▶ **EXERCISE DESCRIPTION**:
Copy each entry below exactly as it reads.
*** DATA LISTING ***
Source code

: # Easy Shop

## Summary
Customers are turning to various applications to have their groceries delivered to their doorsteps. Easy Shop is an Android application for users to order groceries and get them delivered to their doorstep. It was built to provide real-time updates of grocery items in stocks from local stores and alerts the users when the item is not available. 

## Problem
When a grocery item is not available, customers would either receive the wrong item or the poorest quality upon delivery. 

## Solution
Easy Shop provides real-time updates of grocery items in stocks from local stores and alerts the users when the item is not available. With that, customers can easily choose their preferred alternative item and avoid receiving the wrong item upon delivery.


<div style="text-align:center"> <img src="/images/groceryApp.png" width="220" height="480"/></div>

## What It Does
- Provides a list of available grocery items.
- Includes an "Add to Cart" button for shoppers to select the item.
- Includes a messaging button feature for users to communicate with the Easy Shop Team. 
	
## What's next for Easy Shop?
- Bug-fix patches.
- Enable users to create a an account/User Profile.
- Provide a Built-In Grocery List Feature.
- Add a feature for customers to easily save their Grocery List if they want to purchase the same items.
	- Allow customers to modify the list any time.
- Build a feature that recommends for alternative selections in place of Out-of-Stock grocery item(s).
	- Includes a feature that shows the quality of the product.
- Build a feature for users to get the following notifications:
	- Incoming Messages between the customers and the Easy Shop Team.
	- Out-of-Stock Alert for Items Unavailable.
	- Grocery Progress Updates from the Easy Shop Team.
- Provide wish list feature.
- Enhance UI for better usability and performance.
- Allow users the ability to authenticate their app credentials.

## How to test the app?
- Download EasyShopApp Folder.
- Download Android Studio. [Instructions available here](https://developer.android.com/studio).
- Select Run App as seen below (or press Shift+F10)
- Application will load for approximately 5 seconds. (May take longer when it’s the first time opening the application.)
*** End of DATA LISTING ***
▶ **SOLVED EXERCISE**:
Source code

: # Easy Shop

## Summary
Customers are turning to various applications to have their groceries delivered to their doorsteps. Easy Shop is an Android application for users to order groceries and get them delivered to their doorstep. It was built to provide real-time updates of grocery items in stocks from local stores and alerts the users when the item is not available. 

## Problem
When a grocery item is not available, customers would either receive the wrong item or the poorest quality upon delivery. 

## Solution
Easy Shop provides real-time updates of grocery items in stocks from local stores and alerts the users when the item is not available. With that, customers can easily choose their preferred alternative item and avoid receiving the wrong item upon delivery.


<div style="text-align:center"> <img src="/images/groceryApp.png" width="220" height="480"/></div>

## What It Does
- Provides a list of available grocery items.
- Includes an "Add to Cart" button for shoppers to select the item.
- Includes a messaging button feature for users to communicate with the Easy Shop Team. 
	
## What's next for Easy Shop?
- Bug-fix patches.
- Enable users to create a an account/User Profile.
- Provide a Built-In Grocery List Feature.
- Add a feature for customers to easily save their Grocery List if they want to purchase the same items.
	- Allow customers to modify the list any time.
- Build a feature that recommends for alternative selections in place of Out-of-Stock grocery item(s).
	- Includes a feature that shows the quality of the product.
- Build a feature for users to get the following notifications:
	- Incoming Messages between the customers and the Easy Shop Team.
	- Out-of-Stock Alert for Items Unavailable.
	- Grocery Progress Updates from the Easy Shop Team.
- Provide wish list feature.
- Enhance UI for better usability and performance.
- Allow users the ability to authenticate their app credentials.

## How to test the app?
- Download EasyShopApp Folder.
- Download Android Studio. [Instructions available here](https://developer.android.com/studio).
- Select Run App as seen below (or press Shift+F10)
- Application will load for approximately 5 seconds. (May take longer when it’s the first time opening the application.)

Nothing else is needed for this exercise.